----- DATA SHOWN -----

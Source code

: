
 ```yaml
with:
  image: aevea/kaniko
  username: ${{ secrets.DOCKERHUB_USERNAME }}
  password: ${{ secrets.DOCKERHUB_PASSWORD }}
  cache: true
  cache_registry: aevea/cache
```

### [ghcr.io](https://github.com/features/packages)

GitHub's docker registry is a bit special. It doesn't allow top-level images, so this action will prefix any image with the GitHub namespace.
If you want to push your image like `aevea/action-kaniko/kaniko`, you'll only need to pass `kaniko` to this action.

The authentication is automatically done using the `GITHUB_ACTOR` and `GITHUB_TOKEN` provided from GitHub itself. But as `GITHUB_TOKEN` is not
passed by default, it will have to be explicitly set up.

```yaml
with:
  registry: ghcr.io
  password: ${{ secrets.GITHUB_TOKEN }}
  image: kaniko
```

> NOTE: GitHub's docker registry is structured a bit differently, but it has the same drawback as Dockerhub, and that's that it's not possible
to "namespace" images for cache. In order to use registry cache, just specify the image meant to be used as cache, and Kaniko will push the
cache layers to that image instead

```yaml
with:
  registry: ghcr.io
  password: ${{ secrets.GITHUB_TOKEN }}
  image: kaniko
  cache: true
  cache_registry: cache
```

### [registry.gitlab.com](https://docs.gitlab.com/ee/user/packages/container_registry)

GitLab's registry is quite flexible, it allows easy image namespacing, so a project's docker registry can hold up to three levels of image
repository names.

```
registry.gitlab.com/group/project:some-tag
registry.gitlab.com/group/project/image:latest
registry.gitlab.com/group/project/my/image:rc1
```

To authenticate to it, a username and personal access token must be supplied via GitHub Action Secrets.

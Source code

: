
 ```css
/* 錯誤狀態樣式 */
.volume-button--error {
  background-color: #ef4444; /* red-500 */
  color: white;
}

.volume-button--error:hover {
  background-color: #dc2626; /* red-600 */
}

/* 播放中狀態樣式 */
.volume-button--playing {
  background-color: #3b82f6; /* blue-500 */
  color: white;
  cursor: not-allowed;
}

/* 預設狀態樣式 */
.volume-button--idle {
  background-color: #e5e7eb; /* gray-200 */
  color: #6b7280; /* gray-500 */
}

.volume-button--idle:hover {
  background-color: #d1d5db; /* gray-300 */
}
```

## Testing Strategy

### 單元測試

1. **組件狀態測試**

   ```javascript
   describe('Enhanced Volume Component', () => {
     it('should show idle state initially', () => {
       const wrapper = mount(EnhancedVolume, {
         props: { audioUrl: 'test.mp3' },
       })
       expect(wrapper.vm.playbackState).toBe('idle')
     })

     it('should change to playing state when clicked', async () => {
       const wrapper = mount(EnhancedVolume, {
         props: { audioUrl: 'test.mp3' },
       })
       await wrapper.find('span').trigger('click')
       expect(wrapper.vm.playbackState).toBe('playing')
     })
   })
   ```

-----

# WHAT TO PRODUCE
An exact, complete copy of the data is the only acceptable answer.

# RESULT OF THIS EXERCISE
Source code

:
 ```yaml
with:
  image: aevea/kaniko
  username: ${{ secrets.DOCKERHUB_USERNAME }}
  password: ${{ secrets.DOCKERHUB_PASSWORD }}
  cache: true
  cache_registry: aevea/cache
```

### [ghcr.io](https://github.com/features/packages)

GitHub's docker registry is a bit special. It doesn't allow top-level images, so this action will prefix any image with the GitHub namespace.
If you want to push your image like `aevea/action-kaniko/kaniko`, you'll only need to pass `kaniko` to this action.

The authentication is automatically done using the `GITHUB_ACTOR` and `GITHUB_TOKEN` provided from GitHub itself. But as `GITHUB_TOKEN` is not
passed by default, it will have to be explicitly set up.

```yaml
with:
  registry: ghcr.io
  password: ${{ secrets.GITHUB_TOKEN }}
  image: kaniko
```

> NOTE: GitHub's docker registry is structured a bit differently, but it has the same drawback as Dockerhub, and that's that it's not possible
to "namespace" images for cache. In order to use registry cache, just specify the image meant to be used as cache, and Kaniko will push the
cache layers to that image instead

```yaml
with:
  registry: ghcr.io
  password: ${{ secrets.GITHUB_TOKEN }}
  image: kaniko
  cache: true
  cache_registry: cache
```

### [registry.gitlab.com](https://docs.gitlab.com/ee/user/packages/container_registry)

GitLab's registry is quite flexible, it allows easy image namespacing, so a project's docker registry can hold up to three levels of image
repository names.

```
registry.gitlab.com/group/project:some-tag
registry.gitlab.com/group/project/image:latest
registry.gitlab.com/group/project/my/image:rc1
```

To authenticate to it, a username and personal access token must be supplied via GitHub Action Secrets.

Source code

:
 ```css
/* 錯誤狀態樣式 */
.volume-button--error {
  background-color: #ef4444; /* red-500 */
  color: white;
}

.volume-button--error:hover {
  background-color: #dc2626; /* red-600 */
}

/* 播放中狀態樣式 */
.volume-button--playing {
  background-color: #3b82f6; /* blue-500 */
  color: white;
  cursor: not-allowed;
}

/* 預設狀態樣式 */
.volume-button--idle {
  background-color: #e5e7eb; /* gray-200 */
  color: #6b7280; /* gray-500 */
}

.volume-button--idle:hover {
  background-color: #d1d5db; /* gray-300 */
}
```

## Testing Strategy

### 單元測試

1. **組件狀態測試**

   ```javascript
   describe('Enhanced Volume Component', () => {
     it('should show idle state initially', () => {
       const wrapper = mount(EnhancedVolume, {
         props: { audioUrl: 'test.mp3' },
       })
       expect(wrapper.vm.playbackState).toBe('idle')
     })

     it('should change to playing state when clicked', async () => {
       const wrapper = mount(EnhancedVolume, {
         props: { audioUrl: 'test.mp3' },
       })
       await wrapper.find('span').trigger('click')
       expect(wrapper.vm.playbackState).toBe('playing')
     })
   })
   ```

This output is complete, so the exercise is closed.